[[ PROVIDED DATA open ]]
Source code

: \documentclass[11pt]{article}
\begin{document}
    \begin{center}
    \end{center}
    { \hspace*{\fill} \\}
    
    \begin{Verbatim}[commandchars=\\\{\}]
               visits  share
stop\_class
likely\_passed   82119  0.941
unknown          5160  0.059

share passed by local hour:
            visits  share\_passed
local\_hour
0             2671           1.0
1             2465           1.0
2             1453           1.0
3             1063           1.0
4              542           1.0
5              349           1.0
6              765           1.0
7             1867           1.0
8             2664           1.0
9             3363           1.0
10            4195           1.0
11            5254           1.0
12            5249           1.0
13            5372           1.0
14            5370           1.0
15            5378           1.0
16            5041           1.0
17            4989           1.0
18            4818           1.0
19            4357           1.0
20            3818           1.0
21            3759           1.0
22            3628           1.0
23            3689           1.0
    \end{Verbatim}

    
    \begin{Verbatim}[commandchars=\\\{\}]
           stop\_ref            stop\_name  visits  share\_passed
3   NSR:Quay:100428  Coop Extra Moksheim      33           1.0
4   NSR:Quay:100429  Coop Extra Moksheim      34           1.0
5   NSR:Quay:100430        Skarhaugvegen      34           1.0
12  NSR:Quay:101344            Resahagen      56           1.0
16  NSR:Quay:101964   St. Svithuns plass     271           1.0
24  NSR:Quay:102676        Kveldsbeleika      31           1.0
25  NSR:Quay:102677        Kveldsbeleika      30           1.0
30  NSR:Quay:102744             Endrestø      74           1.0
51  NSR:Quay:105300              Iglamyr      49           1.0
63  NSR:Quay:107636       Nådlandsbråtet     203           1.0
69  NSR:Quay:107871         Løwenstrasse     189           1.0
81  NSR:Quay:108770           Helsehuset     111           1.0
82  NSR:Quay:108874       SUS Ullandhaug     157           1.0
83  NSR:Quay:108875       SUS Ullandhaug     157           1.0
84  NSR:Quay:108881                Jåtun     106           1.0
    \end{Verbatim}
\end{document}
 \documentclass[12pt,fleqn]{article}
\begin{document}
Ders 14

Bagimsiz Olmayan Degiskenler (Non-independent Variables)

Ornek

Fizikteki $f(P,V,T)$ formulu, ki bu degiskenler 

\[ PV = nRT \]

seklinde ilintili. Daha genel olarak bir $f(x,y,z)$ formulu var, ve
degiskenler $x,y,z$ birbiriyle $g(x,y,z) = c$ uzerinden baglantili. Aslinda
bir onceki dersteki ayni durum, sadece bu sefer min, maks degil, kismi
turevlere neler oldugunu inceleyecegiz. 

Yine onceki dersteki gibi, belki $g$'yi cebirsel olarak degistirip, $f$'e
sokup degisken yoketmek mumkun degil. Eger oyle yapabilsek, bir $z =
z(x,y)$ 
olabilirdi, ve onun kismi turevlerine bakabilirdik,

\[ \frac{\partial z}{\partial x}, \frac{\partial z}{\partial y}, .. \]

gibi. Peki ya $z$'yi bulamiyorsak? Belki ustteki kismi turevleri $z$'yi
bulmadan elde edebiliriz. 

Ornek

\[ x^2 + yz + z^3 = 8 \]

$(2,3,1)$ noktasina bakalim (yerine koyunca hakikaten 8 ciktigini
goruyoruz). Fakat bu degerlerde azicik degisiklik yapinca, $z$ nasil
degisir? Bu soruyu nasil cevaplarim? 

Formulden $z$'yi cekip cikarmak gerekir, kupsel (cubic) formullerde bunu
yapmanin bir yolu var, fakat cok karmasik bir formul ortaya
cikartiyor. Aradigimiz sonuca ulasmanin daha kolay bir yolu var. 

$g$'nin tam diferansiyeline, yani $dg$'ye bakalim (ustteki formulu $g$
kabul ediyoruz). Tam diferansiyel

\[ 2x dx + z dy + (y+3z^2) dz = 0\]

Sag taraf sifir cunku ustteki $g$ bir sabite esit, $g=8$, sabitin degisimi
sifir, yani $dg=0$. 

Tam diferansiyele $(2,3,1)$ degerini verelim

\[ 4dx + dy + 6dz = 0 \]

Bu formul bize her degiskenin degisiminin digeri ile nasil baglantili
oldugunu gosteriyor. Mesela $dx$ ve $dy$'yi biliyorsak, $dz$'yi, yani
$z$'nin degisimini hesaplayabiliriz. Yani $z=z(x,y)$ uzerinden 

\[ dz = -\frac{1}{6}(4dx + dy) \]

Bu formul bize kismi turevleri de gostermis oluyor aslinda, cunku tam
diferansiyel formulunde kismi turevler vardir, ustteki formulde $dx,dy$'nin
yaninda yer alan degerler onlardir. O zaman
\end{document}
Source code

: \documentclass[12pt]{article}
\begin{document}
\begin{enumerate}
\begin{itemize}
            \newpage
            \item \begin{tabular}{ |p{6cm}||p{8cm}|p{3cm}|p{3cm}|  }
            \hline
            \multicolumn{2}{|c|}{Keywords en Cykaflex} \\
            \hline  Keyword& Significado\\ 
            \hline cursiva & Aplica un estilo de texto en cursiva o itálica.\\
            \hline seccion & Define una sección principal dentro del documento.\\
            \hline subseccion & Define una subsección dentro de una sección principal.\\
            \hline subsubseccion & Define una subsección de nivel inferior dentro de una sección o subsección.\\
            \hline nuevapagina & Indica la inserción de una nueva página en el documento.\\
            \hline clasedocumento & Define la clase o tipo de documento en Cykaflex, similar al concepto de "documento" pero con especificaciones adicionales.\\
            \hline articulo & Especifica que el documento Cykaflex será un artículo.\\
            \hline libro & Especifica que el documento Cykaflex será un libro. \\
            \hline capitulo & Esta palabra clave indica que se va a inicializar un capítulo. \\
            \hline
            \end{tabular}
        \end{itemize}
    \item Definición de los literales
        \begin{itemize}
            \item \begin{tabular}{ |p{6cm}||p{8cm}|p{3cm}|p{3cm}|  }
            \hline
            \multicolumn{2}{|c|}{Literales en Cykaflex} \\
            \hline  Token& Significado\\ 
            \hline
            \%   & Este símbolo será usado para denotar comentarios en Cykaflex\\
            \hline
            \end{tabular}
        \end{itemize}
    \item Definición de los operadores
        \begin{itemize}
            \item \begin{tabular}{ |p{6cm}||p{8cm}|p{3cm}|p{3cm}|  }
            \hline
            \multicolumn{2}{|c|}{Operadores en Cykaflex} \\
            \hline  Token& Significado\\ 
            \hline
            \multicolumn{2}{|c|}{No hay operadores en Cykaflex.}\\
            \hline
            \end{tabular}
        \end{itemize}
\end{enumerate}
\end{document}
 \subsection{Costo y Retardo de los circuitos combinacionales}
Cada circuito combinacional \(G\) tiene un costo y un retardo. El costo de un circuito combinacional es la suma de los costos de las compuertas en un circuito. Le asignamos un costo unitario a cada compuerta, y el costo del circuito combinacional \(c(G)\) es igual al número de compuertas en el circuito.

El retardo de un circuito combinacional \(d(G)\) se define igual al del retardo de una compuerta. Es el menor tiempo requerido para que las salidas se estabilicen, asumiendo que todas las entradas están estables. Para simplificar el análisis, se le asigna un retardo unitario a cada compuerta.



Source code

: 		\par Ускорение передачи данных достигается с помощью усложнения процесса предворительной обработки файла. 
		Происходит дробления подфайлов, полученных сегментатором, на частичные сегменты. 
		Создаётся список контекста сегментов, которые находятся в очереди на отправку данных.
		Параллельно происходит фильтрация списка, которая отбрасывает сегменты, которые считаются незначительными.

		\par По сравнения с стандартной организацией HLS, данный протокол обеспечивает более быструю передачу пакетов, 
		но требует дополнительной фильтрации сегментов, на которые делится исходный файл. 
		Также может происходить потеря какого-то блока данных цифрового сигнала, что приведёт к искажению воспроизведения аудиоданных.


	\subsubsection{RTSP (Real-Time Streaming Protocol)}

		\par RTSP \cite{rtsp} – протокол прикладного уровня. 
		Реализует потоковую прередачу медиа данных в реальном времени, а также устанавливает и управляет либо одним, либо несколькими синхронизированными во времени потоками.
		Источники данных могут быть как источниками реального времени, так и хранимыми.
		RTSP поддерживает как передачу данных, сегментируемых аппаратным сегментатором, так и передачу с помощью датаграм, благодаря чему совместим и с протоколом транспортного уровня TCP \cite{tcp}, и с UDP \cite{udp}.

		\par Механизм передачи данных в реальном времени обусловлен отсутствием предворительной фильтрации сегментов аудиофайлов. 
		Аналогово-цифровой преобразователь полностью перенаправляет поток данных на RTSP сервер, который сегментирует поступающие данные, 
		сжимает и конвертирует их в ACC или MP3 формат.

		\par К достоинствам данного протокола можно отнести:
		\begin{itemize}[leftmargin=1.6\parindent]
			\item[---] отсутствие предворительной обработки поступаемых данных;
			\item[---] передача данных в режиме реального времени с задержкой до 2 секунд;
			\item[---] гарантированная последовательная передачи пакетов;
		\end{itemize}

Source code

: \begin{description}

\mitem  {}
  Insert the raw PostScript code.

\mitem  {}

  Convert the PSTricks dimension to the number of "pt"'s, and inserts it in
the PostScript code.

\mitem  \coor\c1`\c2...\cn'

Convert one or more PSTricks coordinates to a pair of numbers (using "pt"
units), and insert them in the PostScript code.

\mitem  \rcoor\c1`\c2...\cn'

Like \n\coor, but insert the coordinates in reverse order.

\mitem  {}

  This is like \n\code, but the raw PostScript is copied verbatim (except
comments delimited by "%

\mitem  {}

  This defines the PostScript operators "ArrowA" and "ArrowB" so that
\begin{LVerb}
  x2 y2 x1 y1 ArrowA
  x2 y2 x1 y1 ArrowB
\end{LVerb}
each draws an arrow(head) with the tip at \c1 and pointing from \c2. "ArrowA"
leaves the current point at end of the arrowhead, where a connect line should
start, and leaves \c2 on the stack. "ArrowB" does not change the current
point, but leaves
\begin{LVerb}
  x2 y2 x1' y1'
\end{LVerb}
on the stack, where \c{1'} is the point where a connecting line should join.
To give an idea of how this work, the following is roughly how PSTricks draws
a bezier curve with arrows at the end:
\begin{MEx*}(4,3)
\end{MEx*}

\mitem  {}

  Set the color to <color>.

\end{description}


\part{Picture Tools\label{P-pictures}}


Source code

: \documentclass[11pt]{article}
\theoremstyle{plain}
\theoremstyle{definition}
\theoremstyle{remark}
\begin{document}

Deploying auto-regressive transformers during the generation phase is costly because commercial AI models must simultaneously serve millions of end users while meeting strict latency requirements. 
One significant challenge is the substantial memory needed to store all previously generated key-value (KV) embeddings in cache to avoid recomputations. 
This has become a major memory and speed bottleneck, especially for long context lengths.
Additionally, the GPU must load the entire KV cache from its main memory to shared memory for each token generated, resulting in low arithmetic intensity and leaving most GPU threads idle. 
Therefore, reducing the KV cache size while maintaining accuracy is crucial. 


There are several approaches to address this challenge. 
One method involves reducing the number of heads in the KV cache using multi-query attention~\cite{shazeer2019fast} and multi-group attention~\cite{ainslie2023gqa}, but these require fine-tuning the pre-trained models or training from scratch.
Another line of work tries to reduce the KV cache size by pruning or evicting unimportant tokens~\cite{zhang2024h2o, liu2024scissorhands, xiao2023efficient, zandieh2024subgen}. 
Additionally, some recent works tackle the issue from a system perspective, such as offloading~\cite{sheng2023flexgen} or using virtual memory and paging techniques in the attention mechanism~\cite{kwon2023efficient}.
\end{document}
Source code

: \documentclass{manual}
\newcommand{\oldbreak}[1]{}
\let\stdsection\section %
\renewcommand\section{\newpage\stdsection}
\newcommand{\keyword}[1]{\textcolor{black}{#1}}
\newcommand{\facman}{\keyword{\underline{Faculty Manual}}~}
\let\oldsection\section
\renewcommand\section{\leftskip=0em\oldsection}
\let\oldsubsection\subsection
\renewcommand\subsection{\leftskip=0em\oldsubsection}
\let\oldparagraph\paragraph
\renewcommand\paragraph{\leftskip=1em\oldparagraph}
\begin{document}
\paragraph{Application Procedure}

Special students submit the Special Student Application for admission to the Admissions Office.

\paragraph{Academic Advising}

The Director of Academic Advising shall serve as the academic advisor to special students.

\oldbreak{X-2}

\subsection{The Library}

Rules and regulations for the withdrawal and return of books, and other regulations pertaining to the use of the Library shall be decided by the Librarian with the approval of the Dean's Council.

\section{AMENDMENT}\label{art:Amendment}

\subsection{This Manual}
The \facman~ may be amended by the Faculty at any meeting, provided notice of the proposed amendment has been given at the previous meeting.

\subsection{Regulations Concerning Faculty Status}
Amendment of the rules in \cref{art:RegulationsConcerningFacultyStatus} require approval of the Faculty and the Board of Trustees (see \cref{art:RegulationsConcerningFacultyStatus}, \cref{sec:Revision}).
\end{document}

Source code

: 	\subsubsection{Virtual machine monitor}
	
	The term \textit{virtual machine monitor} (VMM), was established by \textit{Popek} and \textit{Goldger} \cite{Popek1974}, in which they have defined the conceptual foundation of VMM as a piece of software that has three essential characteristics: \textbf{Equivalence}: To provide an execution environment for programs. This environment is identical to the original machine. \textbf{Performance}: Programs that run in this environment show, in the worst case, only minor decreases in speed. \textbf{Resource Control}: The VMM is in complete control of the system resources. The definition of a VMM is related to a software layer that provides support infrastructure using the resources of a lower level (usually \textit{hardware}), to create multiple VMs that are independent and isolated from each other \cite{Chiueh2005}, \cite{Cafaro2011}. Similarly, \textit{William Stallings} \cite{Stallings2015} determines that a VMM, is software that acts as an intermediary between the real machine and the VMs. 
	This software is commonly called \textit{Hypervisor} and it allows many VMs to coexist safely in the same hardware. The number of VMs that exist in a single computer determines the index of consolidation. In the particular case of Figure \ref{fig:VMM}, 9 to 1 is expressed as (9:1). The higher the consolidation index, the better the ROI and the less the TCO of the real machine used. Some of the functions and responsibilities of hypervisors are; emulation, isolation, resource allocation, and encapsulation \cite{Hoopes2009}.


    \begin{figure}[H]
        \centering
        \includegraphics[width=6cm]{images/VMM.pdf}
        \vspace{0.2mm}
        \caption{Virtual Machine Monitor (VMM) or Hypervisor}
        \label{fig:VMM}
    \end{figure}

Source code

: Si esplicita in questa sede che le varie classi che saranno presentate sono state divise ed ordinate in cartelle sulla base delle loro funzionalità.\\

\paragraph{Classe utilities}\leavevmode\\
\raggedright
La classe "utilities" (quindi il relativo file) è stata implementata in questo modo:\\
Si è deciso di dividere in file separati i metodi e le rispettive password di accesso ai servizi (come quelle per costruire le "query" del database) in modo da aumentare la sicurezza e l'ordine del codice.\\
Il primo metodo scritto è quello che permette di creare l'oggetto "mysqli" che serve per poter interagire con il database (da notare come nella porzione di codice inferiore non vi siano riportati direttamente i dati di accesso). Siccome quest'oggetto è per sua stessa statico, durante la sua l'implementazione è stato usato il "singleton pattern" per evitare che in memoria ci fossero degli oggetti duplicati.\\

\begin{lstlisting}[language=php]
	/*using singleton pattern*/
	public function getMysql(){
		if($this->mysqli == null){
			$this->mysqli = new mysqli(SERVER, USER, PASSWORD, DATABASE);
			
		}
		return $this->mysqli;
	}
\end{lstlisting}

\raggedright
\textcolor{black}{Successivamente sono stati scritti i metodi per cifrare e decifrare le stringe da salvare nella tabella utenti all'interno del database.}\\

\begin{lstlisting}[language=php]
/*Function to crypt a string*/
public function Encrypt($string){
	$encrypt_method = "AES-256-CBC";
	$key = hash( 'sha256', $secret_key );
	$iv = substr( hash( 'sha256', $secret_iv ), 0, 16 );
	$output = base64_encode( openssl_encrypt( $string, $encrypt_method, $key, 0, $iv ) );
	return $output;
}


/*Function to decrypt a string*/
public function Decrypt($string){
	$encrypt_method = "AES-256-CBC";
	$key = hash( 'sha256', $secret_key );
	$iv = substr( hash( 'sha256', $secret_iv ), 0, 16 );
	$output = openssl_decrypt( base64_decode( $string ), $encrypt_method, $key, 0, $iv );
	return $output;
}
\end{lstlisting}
[[ PROVIDED DATA closed ]]
> TASK DESCRIPTION
Output only an exact transcription of the lines above from the one with "bulmadan elde edebiliriz." up to and including the one with "dentro del documento.\\".

> RESULT BELOW
bulmadan elde edebiliriz. 

Ornek

\[ x^2 + yz + z^3 = 8 \]

$(2,3,1)$ noktasina bakalim (yerine koyunca hakikaten 8 ciktigini
goruyoruz). Fakat bu degerlerde azicik degisiklik yapinca, $z$ nasil
degisir? Bu soruyu nasil cevaplarim? 

Formulden $z$'yi cekip cikarmak gerekir, kupsel (cubic) formullerde bunu
yapmanin bir yolu var, fakat cok karmasik bir formul ortaya
cikartiyor. Aradigimiz sonuca ulasmanin daha kolay bir yolu var. 

$g$'nin tam diferansiyeline, yani $dg$'ye bakalim (ustteki formulu $g$
kabul ediyoruz). Tam diferansiyel

\[ 2x dx + z dy + (y+3z^2) dz = 0\]

Sag taraf sifir cunku ustteki $g$ bir sabite esit, $g=8$, sabitin degisimi
sifir, yani $dg=0$. 

Tam diferansiyele $(2,3,1)$ degerini verelim

\[ 4dx + dy + 6dz = 0 \]

Bu formul bize her degiskenin degisiminin digeri ile nasil baglantili
oldugunu gosteriyor. Mesela $dx$ ve $dy$'yi biliyorsak, $dz$'yi, yani
$z$'nin degisimini hesaplayabiliriz. Yani $z=z(x,y)$ uzerinden 

\[ dz = -\frac{1}{6}(4dx + dy) \]

Bu formul bize kismi turevleri de gostermis oluyor aslinda, cunku tam
diferansiyel formulunde kismi turevler vardir, ustteki formulde $dx,dy$'nin
yaninda yer alan degerler onlardir. O zaman
\end{document}
Source code

: \documentclass[12pt]{article}
\begin{document}
\begin{enumerate}
\begin{itemize}
            \newpage
            \item \begin{tabular}{ |p{6cm}||p{8cm}|p{3cm}|p{3cm}|  }
            \hline
            \multicolumn{2}{|c|}{Keywords en Cykaflex} \\
            \hline  Keyword& Significado\\ 
            \hline cursiva & Aplica un estilo de texto en cursiva o itálica.\\
            \hline seccion & Define una sección principal dentro del documento.\\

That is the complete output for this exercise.